*** Opening DATASET CONTENT ***
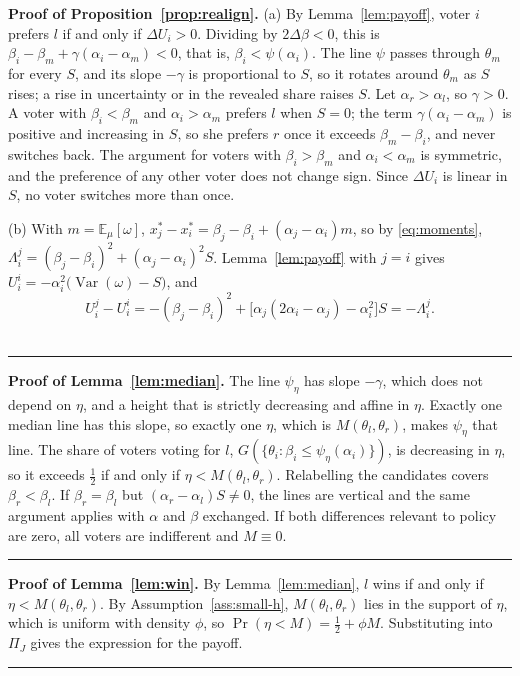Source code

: \documentclass[12pt,letterpaper]{article}
\newenvironment{proof}[1][Proof]{\noindent\textbf{#1.} }{\ \rule{0.5em}{0.5em}}
\begin{document}
\begin{proof}[Proof of Proposition~\ref{prop:realign}]
(a)
By Lemma~\ref{lem:payoff}, voter $i$ prefers $l$ if and only if $\Delta U_i>0$. Dividing by $2\Delta\beta<0$, this is $\beta_i-\beta_m+\gamma(\alpha_i-\alpha_m)<0$, that is, $\beta_i<\psi(\alpha_i)$. The line $\psi$ passes through $\theta_m$ for every $S$, and its slope $-\gamma$ is proportional to $S$, so it rotates around $\theta_m$ as $S$ rises; a rise in uncertainty or in the revealed share raises $S$. Let $\alpha_r>\alpha_l$, so $\gamma>0$. A voter with $\beta_i<\beta_m$ and $\alpha_i>\alpha_m$ prefers $l$ when $S=0$; the term $\gamma(\alpha_i-\alpha_m)$ is positive and increasing in $S$, so she prefers $r$ once it exceeds $\beta_m-\beta_i$, and never switches back. The argument for voters with $\beta_i>\beta_m$ and $\alpha_i<\alpha_m$ is symmetric, and the preference of any other voter does not change sign. Since $\Delta U_i$ is linear in $S$, no voter switches more than once.

(b) With $m=\mathbb{E}_\mu[\omega]$, $x^*_j-x^*_i=\beta_j-\beta_i+(\alpha_j-\alpha_i)m$, so by \eqref{eq:moments}, $\Lambda_i^j=(\beta_j-\beta_i)^2+(\alpha_j-\alpha_i)^2S$. Lemma~\ref{lem:payoff} with $j=i$ gives $U_i^i=-\alpha_i^2\big(\operatorname{Var}(\omega)-S\big)$, and
\[
U_i^j-U_i^i=-(\beta_j-\beta_i)^2+\big[\alpha_j(2\alpha_i-\alpha_j)-\alpha_i^2\big]S=-\Lambda_i^j.
\]
\end{proof}

\begin{proof}[Proof of Lemma~\ref{lem:median}]
The line $\psi_\eta$ has slope $-\gamma$, which does not depend on $\eta$, and a height that is strictly decreasing and affine in $\eta$. Exactly one median line has this slope, so exactly one $\eta$, which is $M(\theta_l,\theta_r)$, makes $\psi_\eta$ that line. The share of voters voting for $l$, $G(\{\theta_i:\beta_i\le\psi_\eta(\alpha_i)\})$, is decreasing in $\eta$, so it exceeds $\tfrac12$ if and only if $\eta<M(\theta_l,\theta_r)$. Relabelling the candidates covers $\beta_r<\beta_l$. If $\beta_r=\beta_l$ but $(\alpha_r-\alpha_l)S\ne0$, the lines are vertical and the same argument applies with $\alpha$ and $\beta$ exchanged. If both differences relevant to policy are zero, all voters are indifferent and $M\equiv0$.
\end{proof}

\begin{proof}[Proof of Lemma~\ref{lem:win}]
By Lemma~\ref{lem:median}, $l$ wins if and only if $\eta<M(\theta_l,\theta_r)$. By Assumption~\ref{ass:small-h}, $M(\theta_l,\theta_r)$ lies in the support of $\eta$, which is uniform with density $\phi$, so $\Pr(\eta<M)=\tfrac12+\phi M$. Substituting into $\Pi_J$ gives the expression for the payoff.
\end{proof}
\end{document}
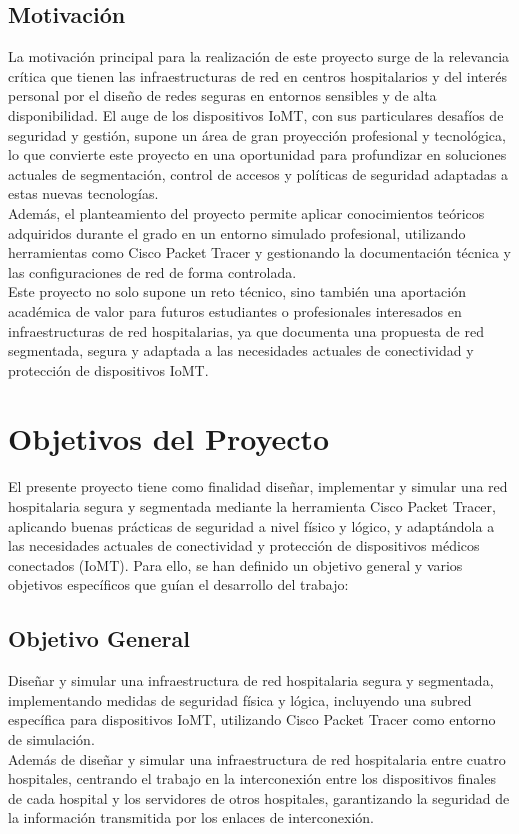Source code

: \subsection{Motivación}
La motivación principal para la realización de este proyecto surge de la relevancia crítica que tienen las infraestructuras de red en centros 
hospitalarios y del interés personal por el diseño de redes seguras en entornos sensibles y de alta disponibilidad. El auge de los dispositivos IoMT, con sus particulares 
desafíos de seguridad y gestión, supone un área de gran proyección profesional y tecnológica, lo que convierte este proyecto en una oportunidad para profundizar en soluciones 
actuales de segmentación, control de accesos y políticas de seguridad adaptadas a estas nuevas tecnologías. \\

Además, el planteamiento del proyecto permite aplicar conocimientos teóricos adquiridos durante el grado en un entorno simulado profesional, utilizando herramientas como 
Cisco Packet Tracer y gestionando la documentación técnica y las configuraciones de red de forma controlada. \\

Este proyecto no solo supone un reto técnico, sino también una aportación académica de valor para futuros estudiantes o profesionales interesados en infraestructuras de 
red hospitalarias, ya que documenta una propuesta de red segmentada, segura y adaptada a las necesidades actuales de conectividad y protección de dispositivos IoMT.

\section{Objetivos del Proyecto}
El presente proyecto tiene como finalidad diseñar, implementar y simular una red hospitalaria segura y segmentada mediante la herramienta Cisco Packet Tracer, aplicando buenas 
prácticas de seguridad a nivel físico y lógico, y adaptándola a las necesidades actuales de conectividad y protección de dispositivos médicos conectados (IoMT). Para ello, 
se han definido un objetivo general y varios objetivos específicos que guían el desarrollo del trabajo:

\subsection{Objetivo General}
Diseñar y simular una infraestructura de red hospitalaria segura y segmentada, implementando medidas de seguridad física y lógica, incluyendo una subred específica para 
dispositivos \ac{IoMT}, utilizando Cisco Packet Tracer como entorno de simulación.
\\
Además de diseñar y simular una infraestructura de red hospitalaria entre cuatro hospitales, centrando el trabajo en la interconexión entre los dispositivos finales de cada hospital 
y los servidores de otros hospitales, garantizando la seguridad de la información transmitida por los enlaces de interconexión.

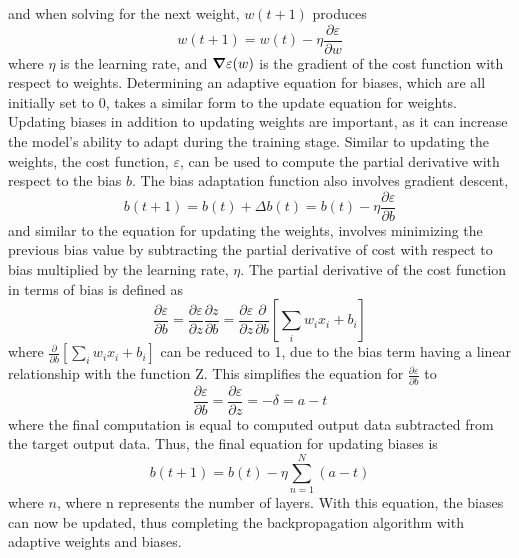 \documentclass[twocolumn]{article}
\begin{document}
and when solving for the next weight, $w(t+1)$ produces
\begin{equation}
    w(t+1) = w(t) - \eta \frac{\partial \varepsilon}{\partial w}
\end{equation}
where $\eta$ is the learning rate, and $\grad \varepsilon(w)$ is the gradient of the cost function with respect to weights. \cite{reid} Determining an adaptive equation for biases, which are all initially set to 0, takes a similar form to the update equation for weights. Updating biases in addition to updating weights are important, as it can increase the model's ability to adapt during the training stage. Similar to updating the weights, the cost function, $\varepsilon$, can be used to compute the partial derivative with respect to the bias $b$.\cite{zhang} The bias adaptation function also involves gradient descent, 
\begin{equation}
    b(t+1) = b(t) + \Delta b(t) = b(t) - \eta \frac{\partial \varepsilon}{\partial b}
\end{equation}
and similar to the equation for updating the weights, involves minimizing the previous bias value by subtracting the partial derivative of cost with respect to bias multiplied by the learning rate, $\eta$.\cite{zhang} The partial derivative of the cost function in terms of bias is defined as 
\begin{equation}
    \frac{\partial \varepsilon}{\partial b} = \frac{\partial \varepsilon}{\partial z} \frac{\partial z}{\partial b} = \frac{\partial \varepsilon}{\partial z} \frac{\partial}{\partial b} [\sum_{i} w_{i}x_{i}+b_{i}]
\end{equation}
where $\frac{\partial}{\partial b}[\sum_{i}w_{i}x_{i}+b_{i}]$ can be reduced to 1, due to the bias term having a linear relationship with the function Z. \cite{zhang} This simplifies the equation for $\frac{\partial \varepsilon}{\partial b}$ to 
\begin{equation}
    \frac{\partial \varepsilon}{\partial b} = \frac{\partial \varepsilon}{\partial z} = -\delta = a - t
\end{equation} 
where the final computation is equal to computed output data subtracted from the target output data.\cite{zhang} Thus, the final equation for updating biases is 
\begin{equation}
    b(t+1) = b(t) - \eta \sum_{n=1}^{N}(a - t)
\end{equation}
where $n$, where n represents the number of layers. \cite{zhang}With this equation, the biases can now be updated, thus completing the backpropagation algorithm with adaptive weights and biases. 
\end{document}
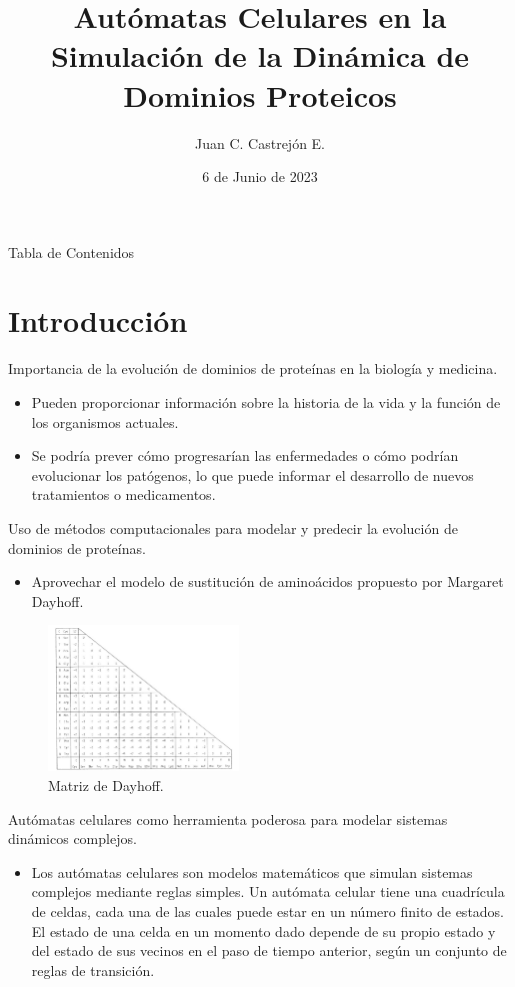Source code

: \documentclass{beamer}
\title[A.C. en la Simulación de la Dinámica de Dominios Proteicos]{Autómatas Celulares en la Simulación de la Dinámica de Dominios Proteicos}
\author[Universidad Nacional Autónoma de México]{Juan C. Castrejón E.}
\institute{Universidad Nacional Autónoma de México}
\date{6 de Junio de 2023}
\begin{document}
\begin{frame}
\titlepage
\end{frame}

\begin{frame}{Tabla de Contenidos}
\tableofcontents
\end{frame}

\section{Introducción}

\begin{frame}{Importancia de la evolución de dominios de proteínas en la biología y medicina.}
\begin{itemize}
    \item Pueden proporcionar información sobre la historia de la vida y la función de los organismos actuales.
    \item Se podría prever cómo progresarían las enfermedades o cómo podrían evolucionar los patógenos, lo que puede informar el desarrollo de nuevos tratamientos o medicamentos.
\end{itemize}
\end{frame}

\begin{frame}{Uso de métodos computacionales para modelar y predecir la evolución de dominios de proteínas.}
\begin{itemize}
    \item Aprovechar el modelo de sustitución de aminoácidos propuesto por Margaret Dayhoff.
\end{itemize}
\begin{figure}[ht]
\includegraphics[width=0.45\textwidth]{assets/dayhoff.jpg}
\caption{Matriz de Dayhoff.}
\label{fig:dayhoff.svg}
\end{figure}
\end{frame}

\begin{frame}{Autómatas celulares como herramienta poderosa para modelar sistemas dinámicos complejos.}
\begin{itemize}
    \item Los autómatas celulares son modelos matemáticos que simulan sistemas complejos mediante reglas simples. Un autómata celular tiene una cuadrícula de celdas, cada una de las cuales puede estar en un número finito de estados. El estado de una celda en un momento dado depende de su propio estado y del estado de sus vecinos en el paso de tiempo anterior, según un conjunto de reglas de transición.
\end{itemize}
\end{frame}
\end{document}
*** Closing DATASET CONTENT ***
→ WORK TO BE COMPLETED
Your answer must consist solely of the lines above between the line holding "Celulares en la" and the line holding "de Junio de", inclusive, copied exactly.

→ SOLUTION FOR THIS EXERCISE
\title[A.C. en la Simulación de la Dinámica de Dominios Proteicos]{Autómatas Celulares en la Simulación de la Dinámica de Dominios Proteicos}
\author[Universidad Nacional Autónoma de México]{Juan C. Castrejón E.}
\institute{Universidad Nacional Autónoma de México}
\date{6 de Junio de 2023}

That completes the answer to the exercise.